What is the effect compartment vs plasma compartment

Answer 4

Plasma compartment = conc of drugs in plasma

Effect compartment = conc of drug at receptor site responsible for effect and is worked out through measuring equilibration half life.

Question 5

Define Equilibration half life and what are the two factors which influence it

Answer 5

The time course of equilibration between plasma and effect compartments, influenced by:

1. Volume of effect compt. (organ size, tissue binding)
2. Clearance of effect compt. (rate of blood flow and diffusion rate from delivery system to effect site)

Question 6

Why does Thiopentone (anaesthetic) have a delayed drug effect

Answer 6

Distribution to effect Site (brain): from the blood (central compartment) across blood brain barrier, through ECF fluid spaces in the brain to GABA receptor site (effect site) causes delay.

Also: Equilibration half life is short (1min)

Question 7

Why is Thiopentone’s time equilibration half life short

Answer 7

Time course of the binding is determined by the half life (of elimination and equilibration)

Half life of equilibration is short because Vd is small because limited binding to GABA receptors and there is high CL because rapid perfusion of the brain

Question 8

Why does Digoxin have a delayed drug effect

Answer 8

Delayed onset of digoxin effects is due to the Slow unbinding from NaKATPase which causes the heart to take a long time to reach binding equilibrium because of long dissociation half life.
Also equilibration half life is slow
1. There is a large volume of distribution (due to extensive binding in heart to NAKATPase).
2. Despite rapid perfusion of heart so CL is high

Question 9

Why is digoxin considered to be a potent drug

Answer 9

Its long dissociation half life means that the concentration producing 50% of full receptor binding at equilibrium will be small and this the potency of drug is high

Question 10

What is the drug action, rapid effect and delayed response (measured) of Warfarin

Answer 10

1. Drug action (fast) inhibition of Vit K recycling
2. Rapid effect: decreased synthesis of clotting factors in the liver
3. Delayed response: prolonged coagulation time (measured by INR , high = less clotting= good)

Question 11

How does change in C50 value for warfarin inhibition of Vit K recycling (due to genetic differences) affect its INR if concentrations stay at average 1.5 mg/L

Answer 11

Normally
C50= 1.5 mg/L which is average conc. This just leads to half conc of clotting factors and therefore doubles INR= 2

If more sensitive: C50 lower (0.75). INR goes up to 3.
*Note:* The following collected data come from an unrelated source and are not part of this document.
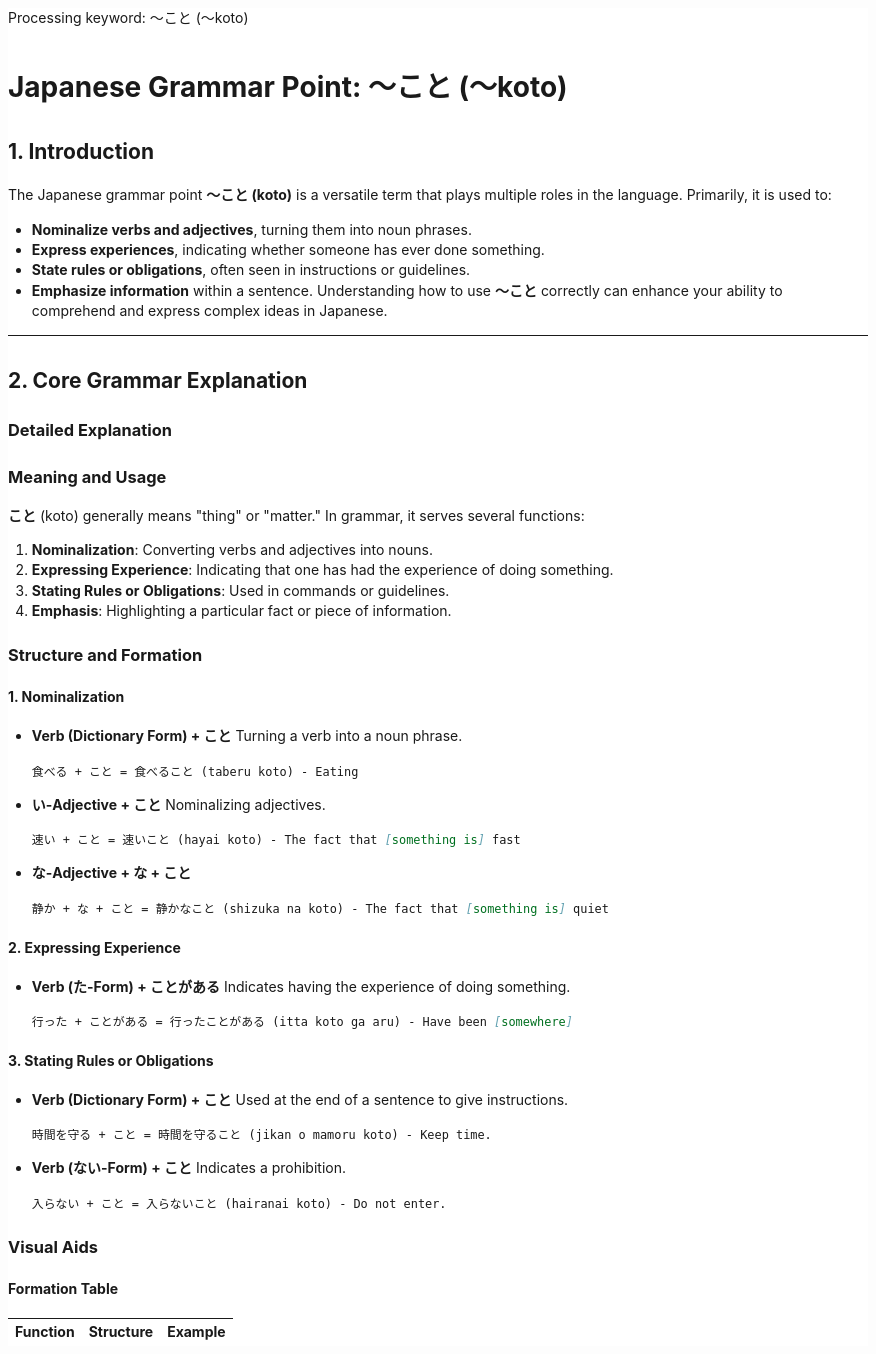 Processing keyword: ～こと (〜koto)
# Japanese Grammar Point: ～こと (〜koto)

## 1. Introduction
The Japanese grammar point **～こと (koto)** is a versatile term that plays multiple roles in the language. Primarily, it is used to:
- **Nominalize verbs and adjectives**, turning them into noun phrases.
- **Express experiences**, indicating whether someone has ever done something.
- **State rules or obligations**, often seen in instructions or guidelines.
- **Emphasize information** within a sentence.
Understanding how to use **～こと** correctly can enhance your ability to comprehend and express complex ideas in Japanese.

---
## 2. Core Grammar Explanation
### Detailed Explanation
### Meaning and Usage
**こと** (koto) generally means "thing" or "matter." In grammar, it serves several functions:
1. **Nominalization**: Converting verbs and adjectives into nouns.
2. **Expressing Experience**: Indicating that one has had the experience of doing something.
3. **Stating Rules or Obligations**: Used in commands or guidelines.
4. **Emphasis**: Highlighting a particular fact or piece of information.
### Structure and Formation
#### 1. Nominalization
- **Verb (Dictionary Form) + こと**
  Turning a verb into a noun phrase.
  ```markdown
  食べる + こと = 食べること (taberu koto) - Eating
  ```
- **い-Adjective + こと**
  Nominalizing adjectives.
  ```markdown
  速い + こと = 速いこと (hayai koto) - The fact that [something is] fast
  ```
- **な-Adjective + な + こと**
  ```markdown
  静か + な + こと = 静かなこと (shizuka na koto) - The fact that [something is] quiet
  ```
#### 2. Expressing Experience
- **Verb (た-Form) + ことがある**
  Indicates having the experience of doing something.
  ```markdown
  行った + ことがある = 行ったことがある (itta koto ga aru) - Have been [somewhere]
  ```
#### 3. Stating Rules or Obligations
- **Verb (Dictionary Form) + こと**
  Used at the end of a sentence to give instructions.
  ```markdown
  時間を守る + こと = 時間を守ること (jikan o mamoru koto) - Keep time.
  ```
- **Verb (ない-Form) + こと**
  Indicates a prohibition.
  ```markdown
  入らない + こと = 入らないこと (hairanai koto) - Do not enter.
  ```
### Visual Aids
#### Formation Table
| Function                | Structure                   | Example                          |
|-------------------------|-----------------------------|----------------------------------|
If less sensitive: C50 higher (3) then INR =1.5

Question 12

Why does Warfarin have a delayed response and what factors contribute to the level of response

Answer 12

The time to reach a new steady state INR is determined by the half life of prothrombin complex (~14hr) so it takes 2/3 days to reach steady state.
VS
How much the INR changes depends on the C50 for warfarin inhibition of vit K (and conc of drug).

Question 13

What does a cumulative drug response mean, how is it generally calculated and give an example

Answer 13

The benefit of the drug action is directly related to the cumulative exposure to the drug.
eg. Benefit of diuretic frusemide is from the net amount of water excreted through excretion of Na+

Calculated from the area under curve of effect vs time graph.

Question 14

What is schedule dependence

Answer 14

Despite the overall dose - concentrations delivered being the same, giving smaller doses more frequently can increase the total area under the effect vs time graph (because effect and conc have non linear relationship) and therefore increase overall response by 50%.
This happens because there is no saturation of receptors at smaller doses.

Question 15

What type of drugs show schedule dependence vs not

Answer 15

Despite having cumulative response,
Drugs with reversible binding show schedule dependence because it can approach maximum after each dose.
Whereas Drugs that Irreversibly bind do not show schedule dependence - eg. anti-cancer agents, response only depends on actual dose.